A local adult education program accepted over $9,000 from a local philanthropist group Thursday.
The newly organized 100 People Who Care PEC handed 93 cheques for $100 each to representatives of the Prince Edward Learning Centre, the first such presentation made by the group since its inception earlier this year.
The funding will go to help local adult learners who are assisted by PELC to build their learning and literacy skills and enhance employment goals.
The program receives base funding through the Ministry of Advanced Skills and Training Development for the collection of county residents currently enrolled in the program — mostly under 30 years of age — but the additional funding secured last week will help further assist students through experiential learning opportunities, extra staff support, extra resource time and enhancement of the food for learning program.
PELC executive director Kathy Kennedy and program co-ordinator Lori Farrington said they were thrilled to be presented with this windfall.
“The goal is to help adults stay in school and we’ve got a great group of students,” Kennedy said. “Most of the students have families so we look at the work we do is lifting the family up as well”.

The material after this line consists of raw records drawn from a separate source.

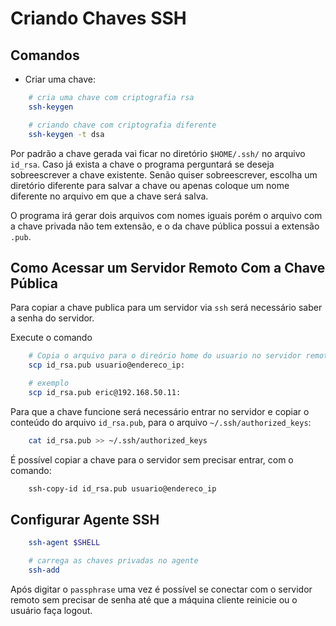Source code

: # Criando Chaves SSH  

## Comandos

- Criar uma chave:

```bash 
    # cria uma chave com criptografia rsa
    ssh-keygen

    # criando chave com criptografia diferente
    ssh-keygen -t dsa
```

Por padrão a chave gerada vai ficar no diretório `$HOME/.ssh/` no arquivo `id_rsa`.
Caso já exista a chave o programa perguntará se deseja sobreescrever a chave existente.
Senão quiser sobreescrever, escolha um diretório diferente para salvar a chave ou 
apenas coloque um nome diferente no arquivo em que a chave será salva.

O programa irá gerar dois arquivos com nomes iguais porém o arquivo com a chave privada 
não tem extensão, e o da chave pública possui a extensão `.pub`.

## Como Acessar um Servidor Remoto Com a Chave Pública

Para copiar a chave publica para um servidor via `ssh` será necessário saber a senha do servidor.

Execute o comando

```bash
    # Copia o arquivo para o direório home do usuario no servidor remoto
    scp id_rsa.pub usuario@endereco_ip:

    # exemplo
    scp id_rsa.pub eric@192.168.50.11:
```

Para que a chave funcione será necessário entrar no servidor e copiar o conteúdo do arquivo `id_rsa.pub`, 
para o arquivo `~/.ssh/authorized_keys`:

```bash
    cat id_rsa.pub >> ~/.ssh/authorized_keys
```

É possível copiar a chave para o servidor sem precisar entrar, com o comando:

```bash
    ssh-copy-id id_rsa.pub usuario@endereco_ip
```

## Configurar Agente SSH

```bash
    ssh-agent $SHELL

    # carrega as chaves privadas no agente
    ssh-add
```

Após digitar o `passphrase` uma vez é possível se conectar com o servidor 
remoto sem precisar de senha até que a máquina cliente reinicie ou o usuário
faça logout.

While the support will be realized almost immediately through resource addition and enhancement, the students also get an emotional lift from the donation.
“As a community organization, this a validation from the community of the work you are doing,” Farrington explained. “The students are going to see that the community is supporting them and what they are trying to accomplish. It was pretty shocking to them that 100 people want to donate to the program.”
While the group hadn’t quite reached its centennial mark at its first meeting — hence the 93 cheques — it has since eclipsed the 100 member mark.
“I think at some point we will have 150 members but for our first one, this has been incredible,” said organizing member Mark Davis. “This is such a unique group because there’s not a lot of rules. There’s no presidents or vice-presidents. We do not touch the money except to hand it over. It’s fabulous and unique in its own way.”
The group meets quarterly with each member bringing a $100 blank cheque to the meeting.
Three candidate charities are drawn from a hat and the nominating member provides a pitch to the group, highlighting why that particular charity would benefit from the $10,000 or more donation and how it would help the Prince Edward County community as a whole.
A vote determines the winner.
Among those members at Thursday’s presentation were Davis, David Fox and Richard Byers who were all members of the 100 Men Who Care Quinte group.
Byers liked the work the Quinte group was doing but doubted if any charities on this side of the Norris Whitney Bridge would be impacted.
“Mark and I looked around and we realized we didn’t have a chance a of getting any county charities supported,” Byers said.
Also pulled from the hat at October’s meeting was the Matt Stever Fund and the Festival Players.
After winning, the PELC won’t be able to be nominated for one calendar year but can be nominated after that time frame.
Member Alice Mennacher nominated PELC and group co-organizer Judy Fraser called Mennacher’s pitch “eloquent and passionate.”
Fox added Mennacher was a major supporter of education when he was principal at Athol-South Marysburgh Public School and the PELC was something that resonated with her.
The next meeting for the 100 People Who Care PEC is Jan. 25 at the Waring Hall.